# EXERCISE BRIEF
The records that follow should be retyped word for word.

Stored data entries:

=-=-=

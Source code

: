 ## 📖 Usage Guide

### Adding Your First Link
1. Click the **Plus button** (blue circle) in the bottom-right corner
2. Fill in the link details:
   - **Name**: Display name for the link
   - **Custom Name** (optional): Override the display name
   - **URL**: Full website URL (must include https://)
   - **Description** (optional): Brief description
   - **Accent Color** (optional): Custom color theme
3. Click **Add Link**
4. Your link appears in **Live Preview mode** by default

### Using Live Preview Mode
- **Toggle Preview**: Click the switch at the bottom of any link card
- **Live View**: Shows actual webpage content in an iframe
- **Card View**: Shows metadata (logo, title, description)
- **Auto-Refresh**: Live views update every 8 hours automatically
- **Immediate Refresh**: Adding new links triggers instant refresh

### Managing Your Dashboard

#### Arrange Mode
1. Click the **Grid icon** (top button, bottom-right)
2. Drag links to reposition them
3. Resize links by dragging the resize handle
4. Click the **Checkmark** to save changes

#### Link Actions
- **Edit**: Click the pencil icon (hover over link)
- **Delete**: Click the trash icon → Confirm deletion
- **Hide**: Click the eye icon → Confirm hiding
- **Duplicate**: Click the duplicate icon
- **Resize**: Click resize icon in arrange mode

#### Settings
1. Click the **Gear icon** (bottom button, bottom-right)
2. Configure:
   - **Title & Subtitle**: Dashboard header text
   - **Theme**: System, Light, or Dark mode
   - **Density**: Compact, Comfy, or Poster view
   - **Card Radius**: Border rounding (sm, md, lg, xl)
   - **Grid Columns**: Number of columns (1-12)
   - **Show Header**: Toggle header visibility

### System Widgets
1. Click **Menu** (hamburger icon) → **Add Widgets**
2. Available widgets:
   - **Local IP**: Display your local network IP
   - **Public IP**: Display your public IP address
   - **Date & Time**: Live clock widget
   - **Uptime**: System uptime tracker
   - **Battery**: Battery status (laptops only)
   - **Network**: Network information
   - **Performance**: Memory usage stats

=-=-=

# EXERCISE ANSWER
Source code

: ## 📖 Usage Guide

### Adding Your First Link
1. Click the **Plus button** (blue circle) in the bottom-right corner
2. Fill in the link details:
   - **Name**: Display name for the link
   - **Custom Name** (optional): Override the display name
   - **URL**: Full website URL (must include https://)
   - **Description** (optional): Brief description
   - **Accent Color** (optional): Custom color theme
3. Click **Add Link**
4. Your link appears in **Live Preview mode** by default

### Using Live Preview Mode
- **Toggle Preview**: Click the switch at the bottom of any link card
- **Live View**: Shows actual webpage content in an iframe
- **Card View**: Shows metadata (logo, title, description)
- **Auto-Refresh**: Live views update every 8 hours automatically
- **Immediate Refresh**: Adding new links triggers instant refresh

### Managing Your Dashboard

#### Arrange Mode
1. Click the **Grid icon** (top button, bottom-right)
2. Drag links to reposition them
3. Resize links by dragging the resize handle
4. Click the **Checkmark** to save changes

#### Link Actions
- **Edit**: Click the pencil icon (hover over link)
- **Delete**: Click the trash icon → Confirm deletion
- **Hide**: Click the eye icon → Confirm hiding
- **Duplicate**: Click the duplicate icon
- **Resize**: Click resize icon in arrange mode

#### Settings
1. Click the **Gear icon** (bottom button, bottom-right)
2. Configure:
   - **Title & Subtitle**: Dashboard header text
   - **Theme**: System, Light, or Dark mode
   - **Density**: Compact, Comfy, or Poster view
   - **Card Radius**: Border rounding (sm, md, lg, xl)
   - **Grid Columns**: Number of columns (1-12)
   - **Show Header**: Toggle header visibility

### System Widgets
1. Click **Menu** (hamburger icon) → **Add Widgets**
2. Available widgets:
   - **Local IP**: Display your local network IP
   - **Public IP**: Display your public IP address
   - **Date & Time**: Live clock widget
   - **Uptime**: System uptime tracker
   - **Battery**: Battery status (laptops only)
   - **Network**: Network information
   - **Performance**: Memory usage stats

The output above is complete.